David Munn is a Professor of Pediatric Hematology-Oncology at the Medical College of Georgia. He received his undergraduate degree in Philosophy from Mercer University and his MD degree from the Medical College of Georgia in 1984. Following Pediatric residency at Rainbow Babies’ and Children’s Hospital and a Fellowship in Pediatric Hematolo-Oncology at Memorial Sloan-Kettering Cancer Center, Dr. Munn returned to the Medical College of Georgia in 1990. He was a founding member of the Immunotherapy Center at MCG, is a member of the Cancer Immunotherapy Program at the Georgia Cancer Center, and is a Senior Advisor to the Director. Dr. Munn’s laboratory focuses on basic research in tumor-induced immune tolerance, the IDO pathway, and Treg activation. His translational focus is on activating antigen cross-presentation and endogenous T cell responses in the tumor, with an emphasis on combining standard-of-care chemotherapy and radiation with novel orally-bioavailable small-molecule immune modulators.
What are the two or three critical issues facing cancer immunotherapy?
From my perspective, the field is faced with two key issues – one scientific, and one practical – that currently limit our ability to take full advantage of the power of immunotherapy. The first issue is the need to reconfigure the tumor microenvironment to allow robust, highly immunogenic cross-presentation of endogenous tumor antigens, so as to activate an aggressive polyclonal T cell response against the patients’ own tumor antigens. This endogenous cross-presentation needs to occur whenever tumor cells die – whether due to immunotherapy, immunogenic chemotherapy, radiation, or T cell adoptive-transfer. Unless the unique and “personalized” antigens released from the patient’s dying tumor cells are treated by the immune system as robustly immunogenic, rather than anergizing and tolerizing, then patients will not be able to develop the long-term self-sustaining, self-amplifying polyclonal response that is needed to avoid resistance and create cures. The second, more immediate practical need, is to develop synergistic, mechanistically-based strategies for integrating immunotherapy with standard-of-care chemotherapy and radiation. Ideally, the goal is not to force an “either/or” choice between well-accepted standard treatments versus new immunotherapy, but rather to exploit chemotherapy and radiation as built-in immune adjuvants to enhance the response to our immunotherapy.
How do you feel the Society for Immunotherapy of Cancer would benefit from your involvement as an At-Large Director on the Board?
As a pediatric oncologist, I am acutely aware of the need to seamlessly integrate immunotherapy approaches with standard-of-care conventional regimens. Pediatric patients are good examples in this regard, because children have wonderful immune systems, and they also have highly effective standard-of-care regimens – often even in the relapsed setting. Thus, if we are going to take advantage of the power of immunotherapy, we need to find ways to integrate it fully with chemotherapy and radiation – ideally from the very beginning of therapy. This concept is just as true for adults as it is for pediatrics. Fortunately, increasing preclinical research supports the hypothesis that not only is immunotherapy compatible with chemotherapy and radiation, but each modality can be highly synergistic for the other.

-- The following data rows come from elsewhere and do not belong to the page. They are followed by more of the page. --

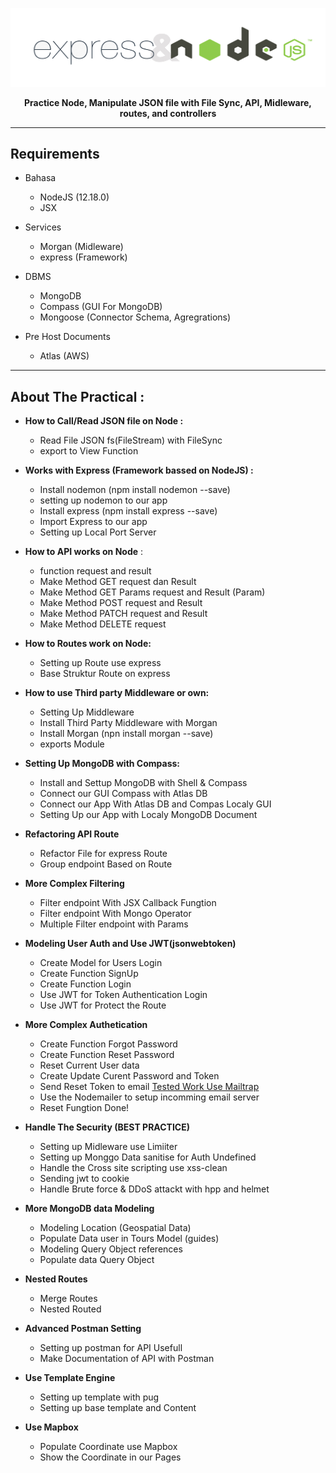 <p align="center"><img src="https://github.com/Ekhel/Natours/blob/master/images/head.png" width="600px" /></p>
<p align="center"><strong>Practice Node, Manipulate JSON file with File Sync, API, Midleware, routes, and controllers</strong></p>

---

## Requirements

- Bahasa

  - NodeJS (12.18.0)
  - JSX

- Services

  - Morgan (Midleware)
  - express (Framework)

- DBMS

  - MongoDB
  - Compass (GUI For MongoDB)
  - Mongoose (Connector Schema, Agregrations)

- Pre Host Documents
  - Atlas (AWS)

---

## About The Practical :

- **How to Call/Read JSON file on Node :**

  - Read File JSON fs(FileStream) with FileSync
  - export to View Function

- **Works with Express (Framework bassed on NodeJS) :**

  - Install nodemon (npm install nodemon --save)
  - setting up nodemon to our app
  - Install express (npm install express --save)
  - Import Express to our app
  - Setting up Local Port Server

- **How to API works on Node** :

  - function request and result
  - Make Method GET request dan Result
  - Make Method GET Params request and Result (Param)
  - Make Method POST request and Result
  - Make Method PATCH request and Result
  - Make Method DELETE request

- **How to Routes work on Node:**

  - Setting up Route use express
  - Base Struktur Route on express

- **How to use Third party Middleware or own:**

  - Setting Up Middleware
  - Install Third Party Middleware with Morgan
  - Install Morgan (npn install morgan --save)
  - exports Module

- **Setting Up MongoDB with Compass:**

  - Install and Settup MongoDB with Shell & Compass
  - Connect our GUI Compass with Atlas DB
  - Connect our App With Atlas DB and Compas Localy GUI
  - Setting Up our App with Localy MongoDB Document

* **Refactoring API Route**

  - Refactor File for express Route
  - Group endpoint Based on Route

* **More Complex Filtering**

  - Filter endpoint With JSX Callback Fungtion
  - Filter endpoint With Mongo Operator
  - Multiple Filter endpoint with Params

* **Modeling User Auth and Use JWT(jsonwebtoken)**

  - Create Model for Users Login
  - Create Function SignUp
  - Create Function Login
  - Use JWT for Token Authentication Login
  - Use JWT for Protect the Route

* **More Complex Authetication**

  - Create Function Forgot Password
  - Create Function Reset Password
  - Reset Current User data
  - Create Update Curent Password and Token
  - Send Reset Token to email [Tested Work Use Mailtrap](https://mailtrap.io)
  - Use the Nodemailer to setup incomming email server
  - Reset Fungtion Done!

* **Handle The Security (BEST PRACTICE)**

  - Setting up Midleware use Limiiter
  - Setting up Monggo Data sanitise for Auth Undefined
  - Handle the Cross site scripting use xss-clean
  - Sending jwt to cookie
  - Handle Brute force & DDoS attackt with hpp and helmet

* **More MongoDB data Modeling**

  - Modeling Location (Geospatial Data)
  - Populate Data user in Tours Model (guides)
  - Modeling Query Object references
  - Populate data Query Object

* **Nested Routes**

  - Merge Routes
  - Nested Routed

* **Advanced Postman Setting**

  - Setting up postman for API Usefull
  - Make Documentation of API with Postman

* **Use Template Engine**

  - Setting up template with pug
  - Setting up base template and Content

* **Use Mapbox**
  - Populate Coordinate use Mapbox
  - Show the Coordinate in our Pages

In this regard, I bring a slightly different perspective to the discussion, because my research has a long-standing focus on “up-stream” mechanisms such as IDO, tolerogenic APCs, and Treg/APC interaction, which control the initial, fundamental decision between either activating T cells or tolerizing them. This up-stream focus nicely complements the more “T cell-centric” perspective that focuses on T cell checkpoints and adoptive-transfer approaches. I believe that empowering the patient’s endogenous antigen-presenting milieu in the tumor microenvironment is going to be a critical challenge in the coming years, as we try to activate the patient’s own T cell repertoire to mediate life-long disease control and eradication.